Shedding Light on the Landscapes of Eigg

Creativity is a funny thing. Sometimes my urge to write and capture images burns brightly for weeks on end. At other times that desire can be as fleeting as a shaft of light on an overcast winter’s day. One thing is certain though – the urge will always return. I couldn’t publish my posts fast enough over the winter months. The ideas were overflowing and I wrote some of my best work to date. It’s springtime now and it feels like the well has dried up slightly over the last month as I’ve been sidetracked with making grand plans for the year ahead.

Rum from Cleadale, Isle of Eigg
Rum from Cleadale at sunrise, Isle of Eigg.
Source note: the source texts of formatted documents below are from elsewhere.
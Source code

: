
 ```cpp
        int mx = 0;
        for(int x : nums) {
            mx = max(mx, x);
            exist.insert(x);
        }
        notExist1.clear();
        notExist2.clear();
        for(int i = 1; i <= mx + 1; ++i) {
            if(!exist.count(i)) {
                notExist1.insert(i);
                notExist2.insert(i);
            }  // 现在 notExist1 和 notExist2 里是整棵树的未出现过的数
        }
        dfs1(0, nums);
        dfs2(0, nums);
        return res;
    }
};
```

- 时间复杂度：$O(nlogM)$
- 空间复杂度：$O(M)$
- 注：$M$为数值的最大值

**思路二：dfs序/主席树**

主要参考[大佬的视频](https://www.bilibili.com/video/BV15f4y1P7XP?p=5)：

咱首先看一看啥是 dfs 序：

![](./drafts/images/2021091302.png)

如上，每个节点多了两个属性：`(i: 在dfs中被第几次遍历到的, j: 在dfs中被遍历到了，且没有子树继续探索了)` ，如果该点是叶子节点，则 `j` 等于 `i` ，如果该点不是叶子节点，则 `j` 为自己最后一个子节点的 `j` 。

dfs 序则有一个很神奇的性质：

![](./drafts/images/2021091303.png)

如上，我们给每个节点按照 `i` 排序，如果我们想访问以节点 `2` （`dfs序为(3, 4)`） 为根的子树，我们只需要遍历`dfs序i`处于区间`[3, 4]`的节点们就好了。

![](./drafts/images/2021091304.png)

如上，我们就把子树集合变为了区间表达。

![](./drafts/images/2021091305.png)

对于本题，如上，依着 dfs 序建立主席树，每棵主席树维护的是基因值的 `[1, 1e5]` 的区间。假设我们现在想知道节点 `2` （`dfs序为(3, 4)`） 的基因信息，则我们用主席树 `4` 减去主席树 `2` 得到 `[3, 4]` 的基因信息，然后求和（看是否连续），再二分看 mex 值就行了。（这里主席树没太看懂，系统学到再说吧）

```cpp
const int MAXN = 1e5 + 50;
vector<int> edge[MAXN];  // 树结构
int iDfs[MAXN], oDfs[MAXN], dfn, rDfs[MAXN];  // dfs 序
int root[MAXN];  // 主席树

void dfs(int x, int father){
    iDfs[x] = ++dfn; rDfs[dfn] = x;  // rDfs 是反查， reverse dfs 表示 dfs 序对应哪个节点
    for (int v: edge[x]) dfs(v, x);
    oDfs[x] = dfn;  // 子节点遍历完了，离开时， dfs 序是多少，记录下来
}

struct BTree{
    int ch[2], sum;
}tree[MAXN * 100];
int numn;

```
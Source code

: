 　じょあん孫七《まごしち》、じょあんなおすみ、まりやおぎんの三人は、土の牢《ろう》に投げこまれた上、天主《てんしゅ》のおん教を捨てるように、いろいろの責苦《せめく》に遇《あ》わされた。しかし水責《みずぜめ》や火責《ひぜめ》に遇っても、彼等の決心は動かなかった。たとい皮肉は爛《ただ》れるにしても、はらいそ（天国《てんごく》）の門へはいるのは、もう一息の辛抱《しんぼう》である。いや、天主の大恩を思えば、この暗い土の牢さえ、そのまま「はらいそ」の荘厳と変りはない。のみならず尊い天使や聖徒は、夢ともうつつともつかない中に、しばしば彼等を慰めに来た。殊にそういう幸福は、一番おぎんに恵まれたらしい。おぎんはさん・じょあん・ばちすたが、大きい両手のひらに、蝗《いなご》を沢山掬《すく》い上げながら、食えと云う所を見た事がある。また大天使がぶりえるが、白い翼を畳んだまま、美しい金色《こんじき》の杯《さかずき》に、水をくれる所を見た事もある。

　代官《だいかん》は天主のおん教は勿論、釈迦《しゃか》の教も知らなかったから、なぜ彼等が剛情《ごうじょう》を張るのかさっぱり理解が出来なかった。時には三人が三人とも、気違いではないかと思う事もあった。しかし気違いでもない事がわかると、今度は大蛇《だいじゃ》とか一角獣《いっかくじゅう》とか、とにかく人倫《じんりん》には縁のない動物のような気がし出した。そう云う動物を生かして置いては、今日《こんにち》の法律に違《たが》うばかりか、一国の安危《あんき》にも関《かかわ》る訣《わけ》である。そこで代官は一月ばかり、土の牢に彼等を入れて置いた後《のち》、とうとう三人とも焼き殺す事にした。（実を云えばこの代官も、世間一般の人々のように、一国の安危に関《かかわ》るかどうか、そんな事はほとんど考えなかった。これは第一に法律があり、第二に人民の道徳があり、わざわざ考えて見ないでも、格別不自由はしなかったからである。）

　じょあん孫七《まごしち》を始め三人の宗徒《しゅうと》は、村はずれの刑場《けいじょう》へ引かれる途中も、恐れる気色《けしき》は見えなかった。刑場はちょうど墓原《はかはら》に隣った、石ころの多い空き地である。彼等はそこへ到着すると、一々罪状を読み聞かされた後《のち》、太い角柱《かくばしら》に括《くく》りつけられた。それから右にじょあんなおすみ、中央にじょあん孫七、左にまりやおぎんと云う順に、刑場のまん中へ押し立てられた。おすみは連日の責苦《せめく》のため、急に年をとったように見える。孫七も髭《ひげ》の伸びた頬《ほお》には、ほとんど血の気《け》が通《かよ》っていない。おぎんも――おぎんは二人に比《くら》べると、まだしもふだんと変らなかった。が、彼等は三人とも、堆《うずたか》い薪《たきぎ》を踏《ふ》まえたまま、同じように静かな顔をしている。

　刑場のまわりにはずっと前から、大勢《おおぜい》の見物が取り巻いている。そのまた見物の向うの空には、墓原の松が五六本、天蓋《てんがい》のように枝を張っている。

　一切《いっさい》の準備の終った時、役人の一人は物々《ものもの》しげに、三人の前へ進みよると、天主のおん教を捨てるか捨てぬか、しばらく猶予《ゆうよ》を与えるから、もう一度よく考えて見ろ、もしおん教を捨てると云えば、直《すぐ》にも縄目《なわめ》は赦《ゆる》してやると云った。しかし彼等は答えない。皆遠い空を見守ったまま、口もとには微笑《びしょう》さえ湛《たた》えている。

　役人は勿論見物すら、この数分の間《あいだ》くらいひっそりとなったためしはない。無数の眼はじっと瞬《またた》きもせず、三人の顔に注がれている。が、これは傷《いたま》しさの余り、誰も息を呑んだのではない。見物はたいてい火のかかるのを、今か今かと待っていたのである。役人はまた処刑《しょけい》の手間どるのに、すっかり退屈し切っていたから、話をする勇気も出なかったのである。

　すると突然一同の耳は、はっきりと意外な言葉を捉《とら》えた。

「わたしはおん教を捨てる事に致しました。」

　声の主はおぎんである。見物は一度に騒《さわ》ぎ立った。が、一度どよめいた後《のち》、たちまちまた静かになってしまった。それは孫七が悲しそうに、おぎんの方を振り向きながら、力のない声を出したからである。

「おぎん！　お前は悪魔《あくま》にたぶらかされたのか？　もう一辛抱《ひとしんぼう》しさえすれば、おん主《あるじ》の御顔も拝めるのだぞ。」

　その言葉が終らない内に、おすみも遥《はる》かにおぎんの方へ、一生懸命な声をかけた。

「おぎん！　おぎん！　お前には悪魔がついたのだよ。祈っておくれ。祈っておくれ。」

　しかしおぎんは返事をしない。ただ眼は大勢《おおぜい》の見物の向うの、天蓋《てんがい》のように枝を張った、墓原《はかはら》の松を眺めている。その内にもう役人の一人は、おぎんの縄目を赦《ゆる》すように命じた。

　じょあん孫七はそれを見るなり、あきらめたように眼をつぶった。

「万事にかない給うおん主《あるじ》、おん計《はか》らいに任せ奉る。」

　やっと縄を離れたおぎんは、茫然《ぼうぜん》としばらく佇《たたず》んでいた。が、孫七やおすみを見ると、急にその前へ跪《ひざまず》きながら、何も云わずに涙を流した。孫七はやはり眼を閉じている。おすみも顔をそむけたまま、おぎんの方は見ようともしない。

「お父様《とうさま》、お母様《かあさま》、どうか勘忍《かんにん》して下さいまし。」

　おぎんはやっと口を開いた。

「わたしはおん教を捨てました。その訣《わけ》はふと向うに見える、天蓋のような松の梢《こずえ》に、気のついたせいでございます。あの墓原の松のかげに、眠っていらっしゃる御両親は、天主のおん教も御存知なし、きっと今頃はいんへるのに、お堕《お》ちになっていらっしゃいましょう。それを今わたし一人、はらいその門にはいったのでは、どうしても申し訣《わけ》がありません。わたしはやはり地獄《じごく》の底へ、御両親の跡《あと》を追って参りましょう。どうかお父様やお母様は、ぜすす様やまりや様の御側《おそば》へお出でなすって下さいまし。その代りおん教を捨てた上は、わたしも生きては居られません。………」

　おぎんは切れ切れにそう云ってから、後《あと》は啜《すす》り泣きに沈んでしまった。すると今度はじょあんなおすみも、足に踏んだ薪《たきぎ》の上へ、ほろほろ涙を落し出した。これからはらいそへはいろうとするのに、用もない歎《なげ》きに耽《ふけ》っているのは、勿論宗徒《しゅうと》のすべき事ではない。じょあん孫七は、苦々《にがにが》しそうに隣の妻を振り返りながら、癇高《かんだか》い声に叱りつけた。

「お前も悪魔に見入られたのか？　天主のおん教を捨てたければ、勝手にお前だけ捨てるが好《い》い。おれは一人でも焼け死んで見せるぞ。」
I climbed to the cliff top at the northern end of the island and was rewarded with this view. I waited for the shadows to recede to reveal sufficient foreground interest before firing the shutter.

Long story short – it’s been a month since I last obsessed about getting out and about with my camera. However the theme of this week’s WordPress photographic challenge is ‘landscape‘, meaning that there’s really nowhere for me to hide. So, I’ve loaded up the laptop late at night when I ought to be tucked up in bed, to see what comes out on the keyboard. Given the lack of recent photographs, I’ve decided to look back on a couple of sunrise and sunset images which my recent followers may have missed in a previous post and dig out an old panoramic shot which will be new to all.

Laig Bay pano edit2_-2
Concretions, Bay of Laig, Isle of Eigg. These boulders formed as a result of the precipitation of calcite within sandstone. Over millions of years the soft sandstone has eroded away and these hard concretions have dropped on to the surface below.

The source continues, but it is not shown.